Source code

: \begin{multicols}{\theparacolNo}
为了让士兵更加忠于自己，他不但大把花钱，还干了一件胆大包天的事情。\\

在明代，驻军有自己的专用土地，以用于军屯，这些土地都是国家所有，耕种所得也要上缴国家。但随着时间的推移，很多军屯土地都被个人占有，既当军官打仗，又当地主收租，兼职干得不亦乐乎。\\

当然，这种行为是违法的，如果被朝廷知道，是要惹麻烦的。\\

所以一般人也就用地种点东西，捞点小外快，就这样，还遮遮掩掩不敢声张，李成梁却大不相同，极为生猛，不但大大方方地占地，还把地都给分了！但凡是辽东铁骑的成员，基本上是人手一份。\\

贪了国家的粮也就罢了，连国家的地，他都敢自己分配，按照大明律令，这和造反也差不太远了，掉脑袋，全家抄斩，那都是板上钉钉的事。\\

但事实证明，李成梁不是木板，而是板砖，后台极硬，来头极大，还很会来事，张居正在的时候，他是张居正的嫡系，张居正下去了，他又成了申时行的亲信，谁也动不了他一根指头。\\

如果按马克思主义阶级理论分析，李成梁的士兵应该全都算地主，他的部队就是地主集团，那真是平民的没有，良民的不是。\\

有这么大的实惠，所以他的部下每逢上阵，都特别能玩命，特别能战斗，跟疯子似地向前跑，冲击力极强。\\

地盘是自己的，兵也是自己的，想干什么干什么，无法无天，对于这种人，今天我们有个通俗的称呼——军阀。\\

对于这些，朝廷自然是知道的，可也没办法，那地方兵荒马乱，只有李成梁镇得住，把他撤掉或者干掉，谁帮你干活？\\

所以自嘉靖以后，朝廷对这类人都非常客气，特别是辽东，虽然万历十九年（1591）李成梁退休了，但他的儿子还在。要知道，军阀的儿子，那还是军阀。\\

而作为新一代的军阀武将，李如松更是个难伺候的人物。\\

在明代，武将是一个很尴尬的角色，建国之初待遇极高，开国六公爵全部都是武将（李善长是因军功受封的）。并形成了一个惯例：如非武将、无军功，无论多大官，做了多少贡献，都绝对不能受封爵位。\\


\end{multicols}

__TASK REQUIREMENTS__
What you return should match the entries above exactly.

__PROBLEM SOLUTION__
Source code

: \begin{multicols}{\theparacolNo}
为了让士兵更加忠于自己，他不但大把花钱，还干了一件胆大包天的事情。\\

在明代，驻军有自己的专用土地，以用于军屯，这些土地都是国家所有，耕种所得也要上缴国家。但随着时间的推移，很多军屯土地都被个人占有，既当军官打仗，又当地主收租，兼职干得不亦乐乎。\\

当然，这种行为是违法的，如果被朝廷知道，是要惹麻烦的。\\

所以一般人也就用地种点东西，捞点小外快，就这样，还遮遮掩掩不敢声张，李成梁却大不相同，极为生猛，不但大大方方地占地，还把地都给分了！但凡是辽东铁骑的成员，基本上是人手一份。\\

贪了国家的粮也就罢了，连国家的地，他都敢自己分配，按照大明律令，这和造反也差不太远了，掉脑袋，全家抄斩，那都是板上钉钉的事。\\

但事实证明，李成梁不是木板，而是板砖，后台极硬，来头极大，还很会来事，张居正在的时候，他是张居正的嫡系，张居正下去了，他又成了申时行的亲信，谁也动不了他一根指头。\\

如果按马克思主义阶级理论分析，李成梁的士兵应该全都算地主，他的部队就是地主集团，那真是平民的没有，良民的不是。\\

有这么大的实惠，所以他的部下每逢上阵，都特别能玩命，特别能战斗，跟疯子似地向前跑，冲击力极强。\\

地盘是自己的，兵也是自己的，想干什么干什么，无法无天，对于这种人，今天我们有个通俗的称呼——军阀。\\

对于这些，朝廷自然是知道的，可也没办法，那地方兵荒马乱，只有李成梁镇得住，把他撤掉或者干掉，谁帮你干活？\\

所以自嘉靖以后，朝廷对这类人都非常客气，特别是辽东，虽然万历十九年（1591）李成梁退休了，但他的儿子还在。要知道，军阀的儿子，那还是军阀。\\

而作为新一代的军阀武将，李如松更是个难伺候的人物。\\

在明代，武将是一个很尴尬的角色，建国之初待遇极高，开国六公爵全部都是武将（李善长是因军功受封的）。并形成了一个惯例：如非武将、无军功，无论多大官，做了多少贡献，都绝对不能受封爵位。\\


\end{multicols}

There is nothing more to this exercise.